Le buzz s’exporte de TikTok

Yamê prend ce paramètre en compte lorsqu’il lance sa série “Après une taff” – soit une bouffée de fumée – en novembre 2022. Sur chacune des vidéos qu’il publie pendant deux semaines, il montre l’étendue de son talent dans de courtes chansons piano-voix. “J’ai compris qu’avec l’algorithme de TikTok, il faut réussir à capter les gens dans les trois premières secondes”, glisse-t-il. “Et tout le monde se demande ce qu’il se passe après avoir tiré une taff.” Le concept plaît immédiatement et les réactions des internautes s’accumulent. 

@yamebantu

On a tous perdu un mola 🥺😔

♬ son original – Yamê

Sa communauté croît au fil des posts, jusqu’à atteindre 100 000 abonnés sur TikTok, 97 000 sur Instagram, et 57 000 auditeurs mensuels sur Spotify, cinq mois après sa première publication. “Il y a clairement un transfert des utilisateurs de TikTok vers les autres réseaux sociaux et les plateformes de streaming” pointe Sophian Fanen. Ce taux de conversion élevé, qui multiplie par plus de trois l’ajout dans une playlist, s’explique en partie par le caractère addictif de l’application. Le temps moyen passé par les utilisateurs sur la plateforme était de 95 minutes en 2022, soit trois fois plus que Snapchat et quatre fois plus que Twitter. 

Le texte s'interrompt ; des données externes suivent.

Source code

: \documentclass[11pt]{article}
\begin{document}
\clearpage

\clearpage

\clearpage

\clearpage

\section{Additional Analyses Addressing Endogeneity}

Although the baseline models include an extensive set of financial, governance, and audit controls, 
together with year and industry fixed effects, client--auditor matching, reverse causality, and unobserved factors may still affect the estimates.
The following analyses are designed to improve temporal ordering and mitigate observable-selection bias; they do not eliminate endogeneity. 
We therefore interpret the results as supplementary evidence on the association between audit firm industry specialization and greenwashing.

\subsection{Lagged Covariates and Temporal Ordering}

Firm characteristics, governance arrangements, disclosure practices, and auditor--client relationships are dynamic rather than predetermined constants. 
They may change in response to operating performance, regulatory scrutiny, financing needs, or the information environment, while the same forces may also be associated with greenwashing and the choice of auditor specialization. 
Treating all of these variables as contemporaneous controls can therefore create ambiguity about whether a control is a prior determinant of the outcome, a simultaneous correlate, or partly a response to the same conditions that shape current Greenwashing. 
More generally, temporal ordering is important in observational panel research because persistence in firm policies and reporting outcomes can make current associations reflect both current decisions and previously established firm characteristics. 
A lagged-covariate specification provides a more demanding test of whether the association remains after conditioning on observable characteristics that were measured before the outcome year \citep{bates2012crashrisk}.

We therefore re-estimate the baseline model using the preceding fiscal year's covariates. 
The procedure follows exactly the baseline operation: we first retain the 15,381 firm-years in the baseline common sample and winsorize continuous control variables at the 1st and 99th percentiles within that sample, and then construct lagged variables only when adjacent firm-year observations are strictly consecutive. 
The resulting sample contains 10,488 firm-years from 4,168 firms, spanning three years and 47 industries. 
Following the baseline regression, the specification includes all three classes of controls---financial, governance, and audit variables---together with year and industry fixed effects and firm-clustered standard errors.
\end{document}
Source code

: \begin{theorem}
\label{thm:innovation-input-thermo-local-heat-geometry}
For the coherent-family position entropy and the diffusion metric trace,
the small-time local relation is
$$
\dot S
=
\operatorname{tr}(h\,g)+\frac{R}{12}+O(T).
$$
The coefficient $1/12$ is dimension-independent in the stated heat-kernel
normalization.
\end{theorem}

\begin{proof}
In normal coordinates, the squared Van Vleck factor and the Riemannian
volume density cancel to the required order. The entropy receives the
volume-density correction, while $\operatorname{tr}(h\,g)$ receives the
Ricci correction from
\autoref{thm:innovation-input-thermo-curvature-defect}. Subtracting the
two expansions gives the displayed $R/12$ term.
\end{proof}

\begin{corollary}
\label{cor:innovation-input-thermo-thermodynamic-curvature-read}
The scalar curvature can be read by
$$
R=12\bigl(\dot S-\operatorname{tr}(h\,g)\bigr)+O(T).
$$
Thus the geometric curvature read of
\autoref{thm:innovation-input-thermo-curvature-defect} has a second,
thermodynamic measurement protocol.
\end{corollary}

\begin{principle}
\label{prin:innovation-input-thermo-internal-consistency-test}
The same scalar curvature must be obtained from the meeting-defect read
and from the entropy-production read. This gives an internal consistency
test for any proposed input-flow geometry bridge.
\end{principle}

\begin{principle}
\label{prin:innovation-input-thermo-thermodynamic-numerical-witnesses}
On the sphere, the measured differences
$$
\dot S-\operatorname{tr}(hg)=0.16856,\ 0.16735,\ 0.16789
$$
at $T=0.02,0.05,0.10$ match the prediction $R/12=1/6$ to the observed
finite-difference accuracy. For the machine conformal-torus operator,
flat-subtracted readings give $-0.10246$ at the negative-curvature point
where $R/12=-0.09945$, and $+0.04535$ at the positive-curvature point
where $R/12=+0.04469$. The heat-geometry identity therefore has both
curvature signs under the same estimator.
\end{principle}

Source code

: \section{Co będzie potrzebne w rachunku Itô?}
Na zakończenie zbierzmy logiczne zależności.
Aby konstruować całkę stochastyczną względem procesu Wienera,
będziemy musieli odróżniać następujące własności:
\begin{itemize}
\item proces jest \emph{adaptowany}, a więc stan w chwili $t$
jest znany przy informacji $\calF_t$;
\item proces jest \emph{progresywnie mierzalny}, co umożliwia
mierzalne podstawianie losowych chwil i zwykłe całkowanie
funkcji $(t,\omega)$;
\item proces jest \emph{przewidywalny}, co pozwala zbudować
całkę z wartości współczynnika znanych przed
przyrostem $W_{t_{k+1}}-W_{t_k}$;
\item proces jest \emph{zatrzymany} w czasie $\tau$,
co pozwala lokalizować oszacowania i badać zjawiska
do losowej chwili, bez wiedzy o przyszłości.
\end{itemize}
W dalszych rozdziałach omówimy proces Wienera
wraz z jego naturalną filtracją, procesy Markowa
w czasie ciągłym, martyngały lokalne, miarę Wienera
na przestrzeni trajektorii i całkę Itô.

D’après nos analyses, la multiplication des vidéos réalisées par les TikTokeurs entraîne une hausse des ajouts dans les playlists des plateformes de streaming. Le morceau Material Girl de Madonna, franc succès dès sa sortie en 1985, a ainsi profité d’une nouvelle jeunesse à l’hiver 2022. En l’espace de deux mois les vidéos utilisant cette musique sur TikTok ont été multipliées par 8 (atteignant plus d’1,6 million). Sur la même période, le placement du titre dans des playlists Spotify a doublé, approchant les cinq millions.

Le taux multiplicateur représente l’évolution du nombre de vidéos reprises sur TikTok et le nombre d’ajouts dans des playlists sur Spotify. Le point 1 correspond au moment du pic de TikTok.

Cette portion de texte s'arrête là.